Diversification Opportunities for IShares SP and IShares JP
-0.48 | Correlation Coefficient |
Very good diversification
The 3 months correlation between IShares and IShares is -0.48. Overlapping area represents the amount of risk that can be diversified away by holding iShares SP 500 and iShares JP Morgan in the same portfolio, assuming nothing else is changed. The correlation between historical prices or returns on iShares JP Morgan and IShares SP is a relative statistical measure of the degree to which these equity instruments tend to move together. The correlation coefficient measures the extent to which returns on iShares SP 500 are associated (or correlated) with IShares JP. Values of the correlation coefficient range from -1 to +1, where. The correlation of zero (0) is possible when the price movement of iShares JP Morgan has no effect on the direction of IShares SP i.e., IShares SP and IShares JP go up and down completely randomly.

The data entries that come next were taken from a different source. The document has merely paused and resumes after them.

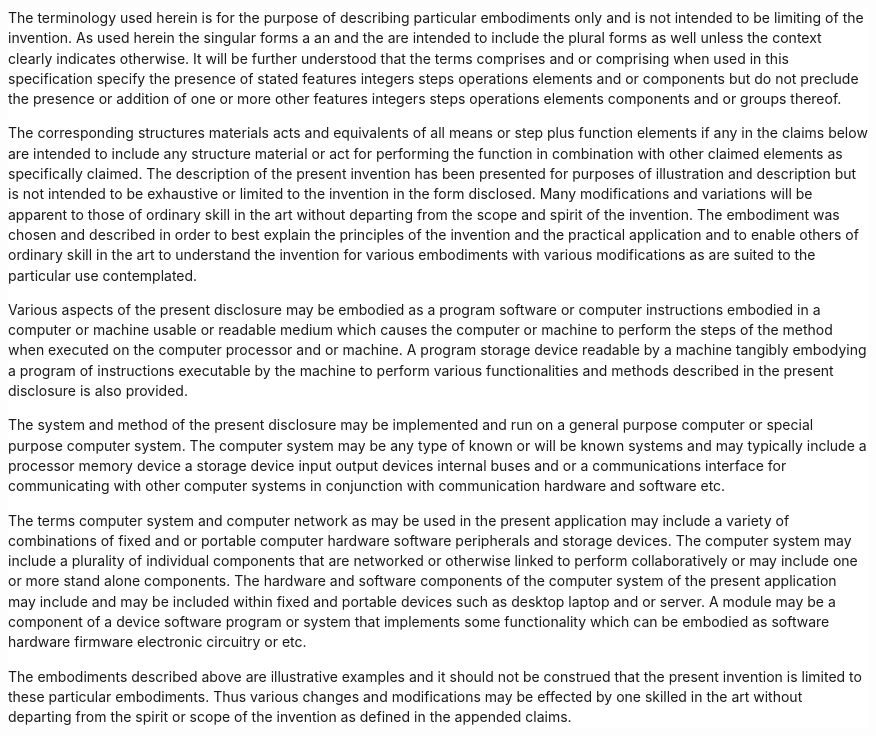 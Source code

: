 The terminology used herein is for the purpose of describing particular embodiments only and is not intended to be limiting of the invention. As used herein the singular forms a an and the are intended to include the plural forms as well unless the context clearly indicates otherwise. It will be further understood that the terms comprises and or comprising when used in this specification specify the presence of stated features integers steps operations elements and or components but do not preclude the presence or addition of one or more other features integers steps operations elements components and or groups thereof.

The corresponding structures materials acts and equivalents of all means or step plus function elements if any in the claims below are intended to include any structure material or act for performing the function in combination with other claimed elements as specifically claimed. The description of the present invention has been presented for purposes of illustration and description but is not intended to be exhaustive or limited to the invention in the form disclosed. Many modifications and variations will be apparent to those of ordinary skill in the art without departing from the scope and spirit of the invention. The embodiment was chosen and described in order to best explain the principles of the invention and the practical application and to enable others of ordinary skill in the art to understand the invention for various embodiments with various modifications as are suited to the particular use contemplated.

Various aspects of the present disclosure may be embodied as a program software or computer instructions embodied in a computer or machine usable or readable medium which causes the computer or machine to perform the steps of the method when executed on the computer processor and or machine. A program storage device readable by a machine tangibly embodying a program of instructions executable by the machine to perform various functionalities and methods described in the present disclosure is also provided.

The system and method of the present disclosure may be implemented and run on a general purpose computer or special purpose computer system. The computer system may be any type of known or will be known systems and may typically include a processor memory device a storage device input output devices internal buses and or a communications interface for communicating with other computer systems in conjunction with communication hardware and software etc.

The terms computer system and computer network as may be used in the present application may include a variety of combinations of fixed and or portable computer hardware software peripherals and storage devices. The computer system may include a plurality of individual components that are networked or otherwise linked to perform collaboratively or may include one or more stand alone components. The hardware and software components of the computer system of the present application may include and may be included within fixed and portable devices such as desktop laptop and or server. A module may be a component of a device software program or system that implements some functionality which can be embodied as software hardware firmware electronic circuitry or etc.

The embodiments described above are illustrative examples and it should not be construed that the present invention is limited to these particular embodiments. Thus various changes and modifications may be effected by one skilled in the art without departing from the spirit or scope of the invention as defined in the appended claims.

Pair Corralation between IShares SP and IShares JP
Assuming the 90 days trading horizon iShares SP 500 is expected to generate 1.56 times more return on investment than IShares JP. However, IShares SP is 1.56 times more volatile than iShares JP Morgan. It trades about 0.2 of its potential returns per unit of risk. iShares JP Morgan is currently generating about -0.09 per unit of risk. If you would invest 5,605 in iShares SP 500 on September 18, 2024 and sell it today you would earn a total of 442.00 from holding iShares SP 500 or generate 7.89% return on investment over 90 days.
Time Period | 3 Months [change] |
Direction | Moves Against |
Strength | Very Weak |
Accuracy | 100.0% |
Values | Daily Returns |
iShares SP 500 vs. iShares JP Morgan
Performance |
Timeline |
iShares SP 500 |
iShares JP Morgan |
IShares SP and IShares JP Volatility Contrast
Predicted Return Density |
Returns |
Pair Trading with IShares SP and IShares JP
The main advantage of trading using opposite IShares SP and IShares JP positions is that it hedges away some unsystematic risk. Because of two separate transactions, even if IShares SP position performs unexpectedly, IShares JP can make up some of the losses. Pair trading also minimizes risk from directional movements in the market. For example, if an entire industry or sector drops because of unexpected headlines, the short position in IShares JP will offset losses from the drop in IShares JP's long position.IShares SP vs. Baloise Holding AG | IShares SP vs. 21Shares Polkadot ETP | IShares SP vs. UBS ETF MSCI | IShares SP vs. BB Biotech AG |
IShares JP vs. Baloise Holding AG | IShares JP vs. 21Shares Polkadot ETP | IShares JP vs. UBS ETF MSCI | IShares JP vs. BB Biotech AG |
Check out your portfolio center.Note that this page's information should be used as a complementary analysis to find the right mix of equity instruments to add to your existing portfolios or create a brand new portfolio. You can also try the Portfolio Backtesting module to avoid under-diversification and over-optimization by backtesting your portfolios.